# Saved data entries

——————

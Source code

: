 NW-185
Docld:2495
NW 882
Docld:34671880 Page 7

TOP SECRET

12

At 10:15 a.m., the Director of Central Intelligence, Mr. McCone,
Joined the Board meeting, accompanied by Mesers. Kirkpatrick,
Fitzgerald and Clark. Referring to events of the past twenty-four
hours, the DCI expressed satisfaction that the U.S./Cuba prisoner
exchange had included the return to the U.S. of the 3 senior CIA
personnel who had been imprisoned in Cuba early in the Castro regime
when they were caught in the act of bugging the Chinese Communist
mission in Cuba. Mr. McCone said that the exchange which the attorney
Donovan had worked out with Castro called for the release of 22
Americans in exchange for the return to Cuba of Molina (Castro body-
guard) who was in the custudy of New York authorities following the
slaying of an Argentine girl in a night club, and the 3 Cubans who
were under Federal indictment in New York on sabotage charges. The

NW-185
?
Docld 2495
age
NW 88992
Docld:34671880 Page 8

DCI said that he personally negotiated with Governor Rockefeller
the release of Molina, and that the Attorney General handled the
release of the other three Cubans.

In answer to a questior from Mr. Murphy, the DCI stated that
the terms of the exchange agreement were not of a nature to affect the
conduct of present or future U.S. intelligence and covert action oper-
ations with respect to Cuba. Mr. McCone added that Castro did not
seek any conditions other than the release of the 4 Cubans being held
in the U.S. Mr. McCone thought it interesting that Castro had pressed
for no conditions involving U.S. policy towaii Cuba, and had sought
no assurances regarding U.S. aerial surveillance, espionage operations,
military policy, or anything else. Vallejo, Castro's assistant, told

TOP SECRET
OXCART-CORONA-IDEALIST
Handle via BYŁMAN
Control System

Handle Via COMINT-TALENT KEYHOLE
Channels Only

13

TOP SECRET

——————

# Exercise goal
Your answer should repeat every entry exactly.

# Task solution
Source code

: NW-185
Docld:2495
NW 882
Docld:34671880 Page 7

TOP SECRET

12

At 10:15 a.m., the Director of Central Intelligence, Mr. McCone,
Joined the Board meeting, accompanied by Mesers. Kirkpatrick,
Fitzgerald and Clark. Referring to events of the past twenty-four
hours, the DCI expressed satisfaction that the U.S./Cuba prisoner
exchange had included the return to the U.S. of the 3 senior CIA
personnel who had been imprisoned in Cuba early in the Castro regime
when they were caught in the act of bugging the Chinese Communist
mission in Cuba. Mr. McCone said that the exchange which the attorney
Donovan had worked out with Castro called for the release of 22
Americans in exchange for the return to Cuba of Molina (Castro body-
guard) who was in the custudy of New York authorities following the
slaying of an Argentine girl in a night club, and the 3 Cubans who
were under Federal indictment in New York on sabotage charges. The

NW-185
?
Docld 2495
age
NW 88992
Docld:34671880 Page 8

DCI said that he personally negotiated with Governor Rockefeller
the release of Molina, and that the Attorney General handled the
release of the other three Cubans.

In answer to a questior from Mr. Murphy, the DCI stated that
the terms of the exchange agreement were not of a nature to affect the
conduct of present or future U.S. intelligence and covert action oper-
ations with respect to Cuba. Mr. McCone added that Castro did not
seek any conditions other than the release of the 4 Cubans being held
in the U.S. Mr. McCone thought it interesting that Castro had pressed
for no conditions involving U.S. policy towaii Cuba, and had sought
no assurances regarding U.S. aerial surveillance, espionage operations,
military policy, or anything else. Vallejo, Castro's assistant, told

TOP SECRET
OXCART-CORONA-IDEALIST
Handle via BYŁMAN
Control System

Handle Via COMINT-TALENT KEYHOLE
Channels Only

13

TOP SECRET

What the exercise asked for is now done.